SK Chemicals Co has clinched an agreement to license its cell culture vaccine manufacturing technology to Sanofi Pasteur for development of a universal influenza vaccine.

 

SK Chemicals Co., a South Korean vaccine maker, has signed an agreement to transfer and license its high efficiency influenza vaccine production technology to global vaccine leader Sanofi Pasteur Inc. The deal is worth US$115 million (168.18 billion won) if all milestones are achieved, which is estimated to be one of the largest vaccine technology exports by a Korean firm.

SK Chemicals announced on Feb. 12 that it has clinched an agreement to license its cell culture vaccine manufacturing technology to Sanofi Pasteur for development of a universal influenza vaccine.

Universal vaccines are the next-generation influenza vaccines designed to protect against a variety of mutated viruses by targeting a common base sequence between viruses. With a history of over 110 years, Sanofi Pasteur, the vaccines division of the French drug maker, currently develops vaccines to prevent against around 20 types of infectious diseases and supplies them to more than 500 million people worldwide every year. Moreover, the company produces and supplies flu vaccines on the largest scale in the world.

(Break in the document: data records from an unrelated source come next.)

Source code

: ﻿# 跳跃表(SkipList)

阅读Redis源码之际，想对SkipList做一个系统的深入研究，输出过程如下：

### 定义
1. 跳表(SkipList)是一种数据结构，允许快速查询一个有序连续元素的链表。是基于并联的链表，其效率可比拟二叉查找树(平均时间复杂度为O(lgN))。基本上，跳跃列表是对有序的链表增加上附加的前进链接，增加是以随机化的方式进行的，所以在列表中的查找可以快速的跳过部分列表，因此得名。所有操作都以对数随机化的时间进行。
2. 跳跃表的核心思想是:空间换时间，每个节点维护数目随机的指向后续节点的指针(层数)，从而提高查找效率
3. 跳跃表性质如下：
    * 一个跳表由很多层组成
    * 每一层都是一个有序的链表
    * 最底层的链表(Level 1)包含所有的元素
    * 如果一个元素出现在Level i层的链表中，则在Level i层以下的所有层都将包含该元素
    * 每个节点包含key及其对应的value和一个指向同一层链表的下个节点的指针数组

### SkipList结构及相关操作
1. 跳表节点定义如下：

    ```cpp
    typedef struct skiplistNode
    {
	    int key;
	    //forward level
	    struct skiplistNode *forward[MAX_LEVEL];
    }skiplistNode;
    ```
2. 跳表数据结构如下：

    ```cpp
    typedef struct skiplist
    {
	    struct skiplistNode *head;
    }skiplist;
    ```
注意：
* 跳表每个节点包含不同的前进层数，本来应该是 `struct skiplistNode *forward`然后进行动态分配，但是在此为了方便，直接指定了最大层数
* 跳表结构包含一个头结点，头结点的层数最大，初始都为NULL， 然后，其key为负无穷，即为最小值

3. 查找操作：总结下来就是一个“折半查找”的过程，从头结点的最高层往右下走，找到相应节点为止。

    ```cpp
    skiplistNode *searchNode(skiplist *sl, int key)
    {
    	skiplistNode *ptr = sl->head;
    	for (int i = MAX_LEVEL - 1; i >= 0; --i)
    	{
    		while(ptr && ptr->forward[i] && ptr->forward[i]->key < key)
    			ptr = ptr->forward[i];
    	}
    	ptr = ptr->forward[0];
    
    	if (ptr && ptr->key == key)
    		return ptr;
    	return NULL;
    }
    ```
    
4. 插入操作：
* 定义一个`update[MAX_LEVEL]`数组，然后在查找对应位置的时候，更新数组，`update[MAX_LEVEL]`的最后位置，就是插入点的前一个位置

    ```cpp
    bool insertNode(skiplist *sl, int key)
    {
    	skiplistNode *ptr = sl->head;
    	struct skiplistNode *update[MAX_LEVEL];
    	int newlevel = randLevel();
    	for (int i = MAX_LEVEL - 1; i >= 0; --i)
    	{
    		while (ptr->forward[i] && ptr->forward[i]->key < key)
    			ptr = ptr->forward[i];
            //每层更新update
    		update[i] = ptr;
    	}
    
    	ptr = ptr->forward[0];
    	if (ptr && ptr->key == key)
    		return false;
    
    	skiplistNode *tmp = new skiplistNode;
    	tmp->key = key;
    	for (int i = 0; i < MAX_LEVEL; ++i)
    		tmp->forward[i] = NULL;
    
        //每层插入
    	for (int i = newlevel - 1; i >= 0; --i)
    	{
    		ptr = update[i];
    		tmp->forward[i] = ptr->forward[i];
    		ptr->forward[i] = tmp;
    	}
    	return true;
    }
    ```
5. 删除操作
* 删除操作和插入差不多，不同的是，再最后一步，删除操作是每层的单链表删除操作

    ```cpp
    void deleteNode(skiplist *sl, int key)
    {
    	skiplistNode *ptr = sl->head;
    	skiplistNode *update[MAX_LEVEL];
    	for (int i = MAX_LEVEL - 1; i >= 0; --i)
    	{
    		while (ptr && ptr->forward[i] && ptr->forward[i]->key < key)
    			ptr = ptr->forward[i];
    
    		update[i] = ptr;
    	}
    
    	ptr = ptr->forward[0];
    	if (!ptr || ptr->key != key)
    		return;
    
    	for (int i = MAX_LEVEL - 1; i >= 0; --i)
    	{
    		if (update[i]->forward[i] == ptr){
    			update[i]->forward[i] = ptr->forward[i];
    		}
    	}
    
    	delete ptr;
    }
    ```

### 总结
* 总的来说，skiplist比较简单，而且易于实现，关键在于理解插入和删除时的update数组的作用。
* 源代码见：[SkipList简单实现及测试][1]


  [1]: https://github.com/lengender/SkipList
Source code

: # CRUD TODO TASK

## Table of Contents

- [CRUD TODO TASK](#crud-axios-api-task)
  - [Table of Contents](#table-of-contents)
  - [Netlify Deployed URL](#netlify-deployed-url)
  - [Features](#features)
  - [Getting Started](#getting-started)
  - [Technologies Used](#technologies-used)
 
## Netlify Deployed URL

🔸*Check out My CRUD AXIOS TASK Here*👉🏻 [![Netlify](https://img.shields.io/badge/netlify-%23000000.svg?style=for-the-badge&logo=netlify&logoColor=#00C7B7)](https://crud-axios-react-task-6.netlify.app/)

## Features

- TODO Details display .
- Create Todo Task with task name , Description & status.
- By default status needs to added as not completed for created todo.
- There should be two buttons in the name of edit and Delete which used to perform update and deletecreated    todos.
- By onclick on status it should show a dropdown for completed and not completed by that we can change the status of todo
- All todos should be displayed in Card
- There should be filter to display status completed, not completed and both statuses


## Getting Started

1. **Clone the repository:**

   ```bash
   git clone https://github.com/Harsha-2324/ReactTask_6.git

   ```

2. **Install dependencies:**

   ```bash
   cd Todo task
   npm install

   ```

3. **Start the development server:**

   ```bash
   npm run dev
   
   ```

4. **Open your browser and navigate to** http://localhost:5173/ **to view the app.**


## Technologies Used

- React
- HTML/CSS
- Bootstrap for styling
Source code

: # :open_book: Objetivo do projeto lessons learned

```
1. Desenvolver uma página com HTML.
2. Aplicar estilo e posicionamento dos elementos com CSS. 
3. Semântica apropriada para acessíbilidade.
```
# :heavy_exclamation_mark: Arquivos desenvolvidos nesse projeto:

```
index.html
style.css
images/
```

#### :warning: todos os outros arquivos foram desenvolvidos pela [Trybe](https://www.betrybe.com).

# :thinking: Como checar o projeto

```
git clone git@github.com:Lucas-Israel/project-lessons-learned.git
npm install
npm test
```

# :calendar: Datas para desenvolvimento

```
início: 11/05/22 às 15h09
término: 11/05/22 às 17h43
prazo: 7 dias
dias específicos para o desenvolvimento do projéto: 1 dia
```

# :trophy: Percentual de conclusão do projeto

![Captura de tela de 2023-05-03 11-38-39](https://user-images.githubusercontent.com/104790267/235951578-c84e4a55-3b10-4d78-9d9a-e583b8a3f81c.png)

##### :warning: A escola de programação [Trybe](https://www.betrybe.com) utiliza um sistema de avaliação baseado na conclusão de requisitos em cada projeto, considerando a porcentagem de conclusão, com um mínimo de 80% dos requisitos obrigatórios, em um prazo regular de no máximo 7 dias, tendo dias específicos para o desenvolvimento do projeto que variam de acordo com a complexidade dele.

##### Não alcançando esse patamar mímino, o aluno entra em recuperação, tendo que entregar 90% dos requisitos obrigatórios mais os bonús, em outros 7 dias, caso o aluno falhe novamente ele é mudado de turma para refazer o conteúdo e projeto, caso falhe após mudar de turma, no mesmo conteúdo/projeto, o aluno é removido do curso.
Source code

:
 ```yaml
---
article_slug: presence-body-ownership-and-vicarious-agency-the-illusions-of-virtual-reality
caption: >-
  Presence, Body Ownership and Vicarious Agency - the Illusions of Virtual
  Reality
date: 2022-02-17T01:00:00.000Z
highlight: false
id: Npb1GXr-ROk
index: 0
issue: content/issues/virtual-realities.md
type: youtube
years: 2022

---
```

Under the deal, SK Chemicals will receive an initial upfront payment of US$15 million (16.28 billion won) and an additional US$20 million (US$21.7 billion won) after the completion of the technology transfer. The potential milestone payments could be as high as US$120 million (130.2 billion won) as well as additional royalties on net sales of commercialized products.

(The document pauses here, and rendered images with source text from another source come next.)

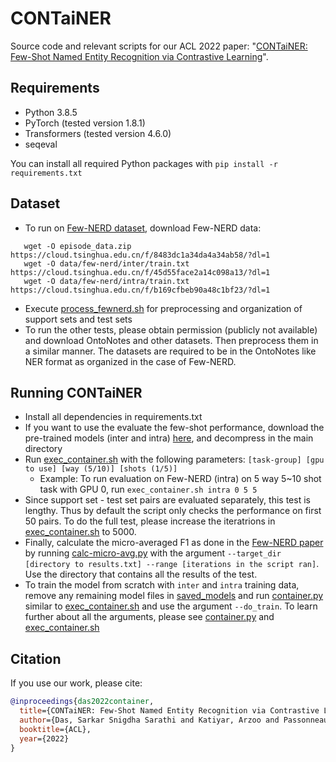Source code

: # CONTaiNER
Source code and relevant scripts for our ACL 2022 paper: "[CONTaiNER: Few-Shot Named Entity Recognition via Contrastive Learning](https://arxiv.org/pdf/2109.07589.pdf)".

## Requirements

- Python 3.8.5
- PyTorch (tested version 1.8.1)
- Transformers (tested version 4.6.0)
- seqeval

You can install all required Python packages with `pip install -r requirements.txt`

## Dataset 
- To run on [Few-NERD dataset](https://arxiv.org/abs/2105.07464), download Few-NERD data:
```
   wget -O episode_data.zip https://cloud.tsinghua.edu.cn/f/8483dc1a34da4a34ab58/?dl=1
   wget -O data/few-nerd/inter/train.txt https://cloud.tsinghua.edu.cn/f/45d55face2a14c098a13/?dl=1
   wget -O data/few-nerd/intra/train.txt https://cloud.tsinghua.edu.cn/f/b169cfbeb90a48c1bf23/?dl=1
   ```
- Execute [process_fewnerd.sh](process_fewnerd.sh) for preprocessing and organization of support sets and test sets
- To run the other tests, please obtain permission (publicly not available) and download OntoNotes and other datasets. Then preprocess them in a similar manner. The datasets are required to be in the OntoNotes like NER format as organized in the case of Few-NERD.

## Running CONTaiNER
- Install all dependencies in requirements.txt 
- If you want to use the evaluate the few-shot performance, download the pre-trained models (inter and intra) [here](https://pennstateoffice365-my.sharepoint.com/:u:/g/personal/sfd5525_psu_edu/Ed49crJl--dIrJHfgl6ctIQBStzGGt-47GjUThDdyINkmQ?download=1), and decompress in the main directory
- Run [exec_container.sh](exec_container.sh) with the following parameters: ```[task-group] [gpu to use] [way (5/10)] [shots (1/5)]```
  - Example: To run evaluation on Few-NERD (intra) on 5 way 5~10 shot task with GPU 0, run ```exec_container.sh intra 0 5 5```
- Since support set - test set pairs are evaluated separately, this test is lengthy. Thus by default the script only checks the performance on first 50 pairs. To do the full test, please increase the iteratrions in [exec_container.sh](exec_container.sh) to 5000.
- Finally, calculate the micro-averaged F1 as done in the [Few-NERD paper](https://arxiv.org/abs/2105.07464) by running [calc-micro-avg.py](src/calc-micro-avg.py) with the argument  ```--target_dir [directory to results.txt] --range [iterations in the script ran]```. Use the directory that contains all the results of the test.
- To train the model from scratch with ```inter``` and ```intra``` training data, remove any remaining model files in [saved_models](saved_models) and run [container.py](src/container.py) similar to [exec_container.sh](exec_container.sh) and use the argument ```--do_train```. To learn further about all the arguments, please see [container.py](src/container.py) and [exec_container.sh](exec_container.sh)

## Citation
If you use our work, please cite:
```bibtex
@inproceedings{das2022container,
  title={CONTaiNER: Few-Shot Named Entity Recognition via Contrastive Learning},
  author={Das, Sarkar Snigdha Sarathi and Katiyar, Arzoo and Passonneau, Rebecca J and Zhang, Rui},
  booktitle={ACL},
  year={2022}
}
```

SK Chemicals’ cell culture vaccine production technology differs from existing methods by using animal cells that enable a quick and efficient production process.

SK Chemicals used this vaccine production technology to launch a trivalent cell-culture flu vaccine in 2015 and to commercialize the world’s first quadrivalent cell-culture flu vaccine in 2016. SKY Cellflu exceeded cumulative sales of 14 million doses within three years of launch, according to the company.

SK Chemicals has been focusing on vaccine development with a total investment of 400 billion won (US$368.66 million) since 2008. The company’s L HOUSE, one of the world’s top vaccine factories located in Andong, North Gyeongsang Province, has foundation technologies and facilities such as cell culture, bacteria culture, gene recombination and protein vaccine, as well as infrastructure that can manufacture most of vaccines that can be developed in South Korea.  

Meanwhile, SK Chemicals plans to spin off its vaccine business to establish an independent entity by the end of this year. “To become a global premium vaccine developer, we will spin off our vaccine business to set up a separate firm this year. After the spin-off, we will make an effort to aggressively attract strategic investors and improve the shareholder value by pursuing an initial public offering for the vaccine unit,” a company official said.